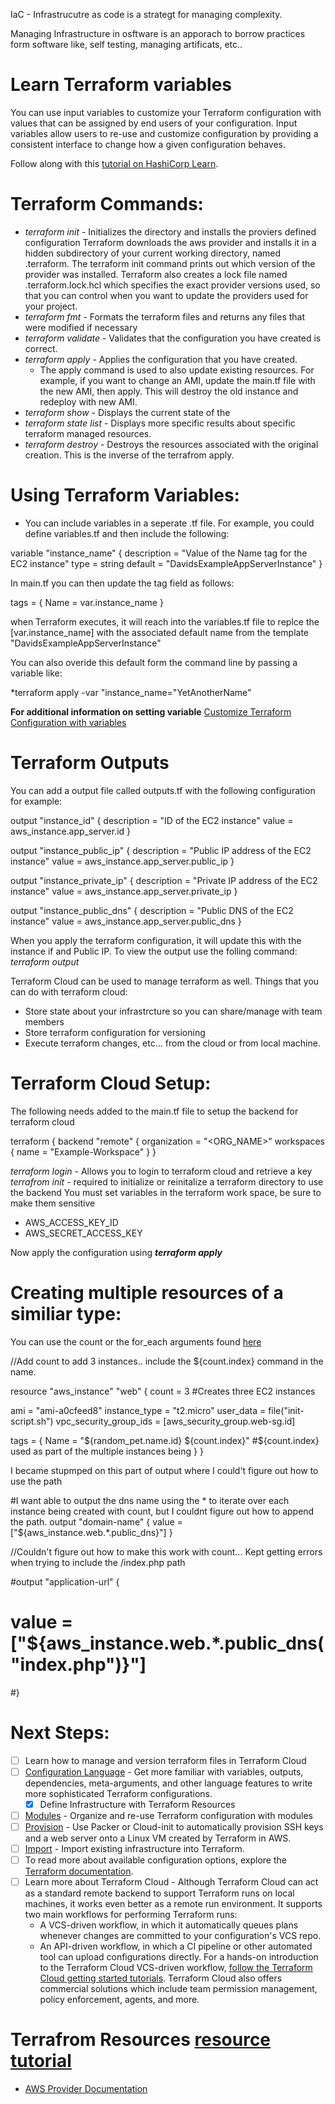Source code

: IaC - Infrastrucutre as code is a strategt for managing complexity.

Managing Infrastructure in osftware is an apporach to  borrow practices form software like, self testing, managing artificats, etc.. 

# Learn Terraform variables

You can use input variables to customize your Terraform configuration with
values that can be assigned by end users of your configuration. Input variables
allow users to re-use and customize configuration by providing a consistent
interface to change how a given configuration behaves.

Follow along with this [tutorial on HashiCorp
Learn](https://learn.hashicorp.com/tutorials/terraform/variables?in=terraform/configuration-language).

# Terraform Commands:
* *terraform init* - Initializes the directory and installs the proviers defined configuration Terraform downloads the aws provider and installs it in a hidden subdirectory of your current working directory, named .terraform. The terraform init command prints out which version of the provider was installed. Terraform also creates a lock file named .terraform.lock.hcl which specifies the exact provider versions used, so that you can control when you want to update the providers used for your project.
* *terraform fmt* - Formats the terraform files and returns any files that were modified if necessary
* *terraform validate* - Validates that the configuration you have created is correct.
* *terraform apply* - Applies the configuration that you have created.
  * The apply command is used to also update existing resources. For example, if you want to change an AMI, update the main.tf file with the new AMI, then apply. This will destroy the old instance and redeploy with new AMI.
* *terraform show* - Displays the current state of the 
* *terraform state list* - Displays more specific results about specific terraform managed resources.
* *terraform destroy* - Destroys the resources associated with the original creation. This is the inverse of the terrafrom apply.


# Using Terraform Variables:
* You can include variables in a seperate .tf file. For example, you could define variables.tf and then include the following:

variable "instance_name" {
  description = "Value of the Name tag for the EC2 instance"
  type        = string
  default     = "DavidsExampleAppServerInstance"
}

In main.tf you can then update the tag field as follows:

 tags = {
    Name = var.instance_name
  }
  
  when Terraform executes, it will reach into the variables.tf file to replce the [var.instance_name] with the associated default name from the template "DavidsExampleAppServerInstance"
  
  You can also overide this default form the command line by passing a variable like:
  
  *terraform apply -var "instance_name="YetAnotherName"
  
  **For additional information on setting variable** [Customize Terraform Configuration with variables](https://learn.hashicorp.com/tutorials/terraform/variables?in=terraform/configuration-language)
  
# Terraform Outputs

You can add a output file called outputs.tf with the following configuration for example:

output "instance_id" {
  description = "ID of the EC2 instance"
  value       = aws_instance.app_server.id
}

output "instance_public_ip" {
  description = "Public IP address of the EC2 instance"
  value       = aws_instance.app_server.public_ip
}

output "instance_private_ip" {
  description = "Private IP address of the EC2 instance"
  value       = aws_instance.app_server.private_ip
}


output "instance_public_dns" {
  description = "Public DNS of the EC2 instance"
  value       = aws_instance.app_server.public_dns
}

When you apply the terraform configuration, it will update this with the instance if and Public IP. To view the output use the folling command:
*terraform output*

Terraform Cloud can be used to manage terraform as well. Things that you can do with terraform cloud:
* Store state about your infrastrcture so you can share/manage with team members
* Store terraform configuration for versioning
* Execute terraform changes, etc... from the cloud or from local machine.

# Terraform Cloud Setup:
The following needs added to the main.tf file to setup the backend for terraform cloud

terraform {
backend "remote" {
  organization = "<ORG_NAME>"
  workspaces {
    name = "Example-Workspace"
  }
}

*terraform login* - Allows you to login to terraform cloud and retrieve a key
*terrafrom init* - required to initialize or reinitalize a terraform directory to use the backend
You must set variables in the terraform work space, be sure to make them sensitive
* AWS_ACCESS_KEY_ID
* AWS_SECRET_ACCESS_KEY

Now apply the configuration using ***terraform apply***

# Creating multiple resources of a similiar type:
 You can use the count or the for_each arguments found [here](https://www.terraform.io/docs/language/meta-arguments/count.html)

//Add count to add 3 instances.. include the ${count.index} command in the name.

resource "aws_instance" "web" {
  count = 3   #Creates three EC2 instances
  
  ami                    = "ami-a0cfeed8"
  instance_type          = "t2.micro"
  user_data              = file("init-script.sh")
  vpc_security_group_ids = [aws_security_group.web-sg.id]

  tags = {
    Name = "${random_pet.name.id} ${count.index}" #${count.index} used as part of the multiple instances being
  }
}

I became stupmped on this part of output where I could't figure out how to use the path
 
 
#I want able to output the dns name using the * to iterate over each instance being created with count, but I couldnt figure out how to append the path.
output "domain-name" {
 value = ["${aws_instance.web.*.public_dns}"]
}

//Couldn't figure out how to make this work with count... Kept getting errors when trying to include the /index.php path

#output "application-url" {
#  value = ["${aws_instance.web.*.public_dns("index.php")}"]
#}
 

# Next Steps:
- [ ] Learn how to manage and version terraform files in Terraform Cloud
- [ ] [Configuration Language](https://learn.hashicorp.com/collections/terraform/configuration-language) - Get more familiar with variables, outputs, dependencies, meta-arguments, and other language features to write more sophisticated Terraform configurations.
  - [X] Define Infrastructure with Terraform Resources
- [ ] [Modules](https://learn.hashicorp.com/tutorials/terraform/module) - Organize and re-use Terraform configuration with modules
- [ ] [Provision](https://learn.hashicorp.com/collections/terraform/provision) - Use Packer or Cloud-init to automatically provision SSH keys and a web server onto a Linux VM created by Terraform in AWS.
- [ ] [Import](https://learn.hashicorp.com/tutorials/terraform/state-import) - Import existing infrastructure into Terraform.
- [ ] To read more about available configuration options, explore the [Terraform documentation](https://www.terraform.io/docs/index.html).
- [ ] Learn more about Terraform Cloud - Although Terraform Cloud can act as a standard remote backend to support Terraform runs on local machines, it works even better as a remote run environment. It supports two main workflows for performing Terraform runs:
  * A VCS-driven workflow, in which it automatically queues plans whenever changes are committed to your configuration's VCS repo.
  * An API-driven workflow, in which a CI pipeline or other automated tool can upload configurations directly.
  For a hands-on introduction to the Terraform Cloud VCS-driven workflow, [follow the Terraform Cloud getting started tutorials](https://learn.hashicorp.com/collections/terraform/cloud-get-started). Terraform Cloud also offers commercial solutions which include team permission management, policy enforcement, agents, and more.

# Terrafrom Resources [resource tutorial](https://learn.hashicorp.com/tutorials/terraform/resource?in=terraform/configuration-language)
* [AWS Provider Documentation](https://learn.hashicorp.com/tutorials/terraform/resource?in=terraform/configuration-language)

────────

Omit the pictures and reproduce the remaining material above exactly.

Source code

: IaC - Infrastrucutre as code is a strategt for managing complexity.

Managing Infrastructure in osftware is an apporach to  borrow practices form software like, self testing, managing artificats, etc.. 

# Learn Terraform variables

You can use input variables to customize your Terraform configuration with
values that can be assigned by end users of your configuration. Input variables
allow users to re-use and customize configuration by providing a consistent
interface to change how a given configuration behaves.

Follow along with this [tutorial on HashiCorp
Learn](https://learn.hashicorp.com/tutorials/terraform/variables?in=terraform/configuration-language).

# Terraform Commands:
* *terraform init* - Initializes the directory and installs the proviers defined configuration Terraform downloads the aws provider and installs it in a hidden subdirectory of your current working directory, named .terraform. The terraform init command prints out which version of the provider was installed. Terraform also creates a lock file named .terraform.lock.hcl which specifies the exact provider versions used, so that you can control when you want to update the providers used for your project.
* *terraform fmt* - Formats the terraform files and returns any files that were modified if necessary
* *terraform validate* - Validates that the configuration you have created is correct.
* *terraform apply* - Applies the configuration that you have created.
  * The apply command is used to also update existing resources. For example, if you want to change an AMI, update the main.tf file with the new AMI, then apply. This will destroy the old instance and redeploy with new AMI.
* *terraform show* - Displays the current state of the 
* *terraform state list* - Displays more specific results about specific terraform managed resources.
* *terraform destroy* - Destroys the resources associated with the original creation. This is the inverse of the terrafrom apply.


# Using Terraform Variables:
* You can include variables in a seperate .tf file. For example, you could define variables.tf and then include the following:

variable "instance_name" {
  description = "Value of the Name tag for the EC2 instance"
  type        = string
  default     = "DavidsExampleAppServerInstance"
}

In main.tf you can then update the tag field as follows:

 tags = {
    Name = var.instance_name
  }
  
  when Terraform executes, it will reach into the variables.tf file to replce the [var.instance_name] with the associated default name from the template "DavidsExampleAppServerInstance"
  
  You can also overide this default form the command line by passing a variable like:
  
  *terraform apply -var "instance_name="YetAnotherName"
  
  **For additional information on setting variable** [Customize Terraform Configuration with variables](https://learn.hashicorp.com/tutorials/terraform/variables?in=terraform/configuration-language)
  
# Terraform Outputs

You can add a output file called outputs.tf with the following configuration for example:

output "instance_id" {
  description = "ID of the EC2 instance"
  value       = aws_instance.app_server.id
}

output "instance_public_ip" {
  description = "Public IP address of the EC2 instance"
  value       = aws_instance.app_server.public_ip
}

output "instance_private_ip" {
  description = "Private IP address of the EC2 instance"
  value       = aws_instance.app_server.private_ip
}


output "instance_public_dns" {
  description = "Public DNS of the EC2 instance"
  value       = aws_instance.app_server.public_dns
}

When you apply the terraform configuration, it will update this with the instance if and Public IP. To view the output use the folling command:
*terraform output*

Terraform Cloud can be used to manage terraform as well. Things that you can do with terraform cloud:
* Store state about your infrastrcture so you can share/manage with team members
* Store terraform configuration for versioning
* Execute terraform changes, etc... from the cloud or from local machine.

# Terraform Cloud Setup:
The following needs added to the main.tf file to setup the backend for terraform cloud

terraform {
backend "remote" {
  organization = "<ORG_NAME>"
  workspaces {
    name = "Example-Workspace"
  }
}

*terraform login* - Allows you to login to terraform cloud and retrieve a key
*terrafrom init* - required to initialize or reinitalize a terraform directory to use the backend
You must set variables in the terraform work space, be sure to make them sensitive
* AWS_ACCESS_KEY_ID
* AWS_SECRET_ACCESS_KEY

Now apply the configuration using ***terraform apply***

# Creating multiple resources of a similiar type:
 You can use the count or the for_each arguments found [here](https://www.terraform.io/docs/language/meta-arguments/count.html)

//Add count to add 3 instances.. include the ${count.index} command in the name.

resource "aws_instance" "web" {
  count = 3   #Creates three EC2 instances
  
  ami                    = "ami-a0cfeed8"
  instance_type          = "t2.micro"
  user_data              = file("init-script.sh")
  vpc_security_group_ids = [aws_security_group.web-sg.id]

  tags = {
    Name = "${random_pet.name.id} ${count.index}" #${count.index} used as part of the multiple instances being
  }
}

I became stupmped on this part of output where I could't figure out how to use the path
 
 
#I want able to output the dns name using the * to iterate over each instance being created with count, but I couldnt figure out how to append the path.
output "domain-name" {
 value = ["${aws_instance.web.*.public_dns}"]
}

//Couldn't figure out how to make this work with count... Kept getting errors when trying to include the /index.php path

#output "application-url" {
#  value = ["${aws_instance.web.*.public_dns("index.php")}"]
#}
 

# Next Steps:
- [ ] Learn how to manage and version terraform files in Terraform Cloud
- [ ] [Configuration Language](https://learn.hashicorp.com/collections/terraform/configuration-language) - Get more familiar with variables, outputs, dependencies, meta-arguments, and other language features to write more sophisticated Terraform configurations.
  - [X] Define Infrastructure with Terraform Resources
- [ ] [Modules](https://learn.hashicorp.com/tutorials/terraform/module) - Organize and re-use Terraform configuration with modules
- [ ] [Provision](https://learn.hashicorp.com/collections/terraform/provision) - Use Packer or Cloud-init to automatically provision SSH keys and a web server onto a Linux VM created by Terraform in AWS.
- [ ] [Import](https://learn.hashicorp.com/tutorials/terraform/state-import) - Import existing infrastructure into Terraform.
- [ ] To read more about available configuration options, explore the [Terraform documentation](https://www.terraform.io/docs/index.html).
- [ ] Learn more about Terraform Cloud - Although Terraform Cloud can act as a standard remote backend to support Terraform runs on local machines, it works even better as a remote run environment. It supports two main workflows for performing Terraform runs:
  * A VCS-driven workflow, in which it automatically queues plans whenever changes are committed to your configuration's VCS repo.
  * An API-driven workflow, in which a CI pipeline or other automated tool can upload configurations directly.
  For a hands-on introduction to the Terraform Cloud VCS-driven workflow, [follow the Terraform Cloud getting started tutorials](https://learn.hashicorp.com/collections/terraform/cloud-get-started). Terraform Cloud also offers commercial solutions which include team permission management, policy enforcement, agents, and more.

# Terrafrom Resources [resource tutorial](https://learn.hashicorp.com/tutorials/terraform/resource?in=terraform/configuration-language)
* [AWS Provider Documentation](https://learn.hashicorp.com/tutorials/terraform/resource?in=terraform/configuration-language)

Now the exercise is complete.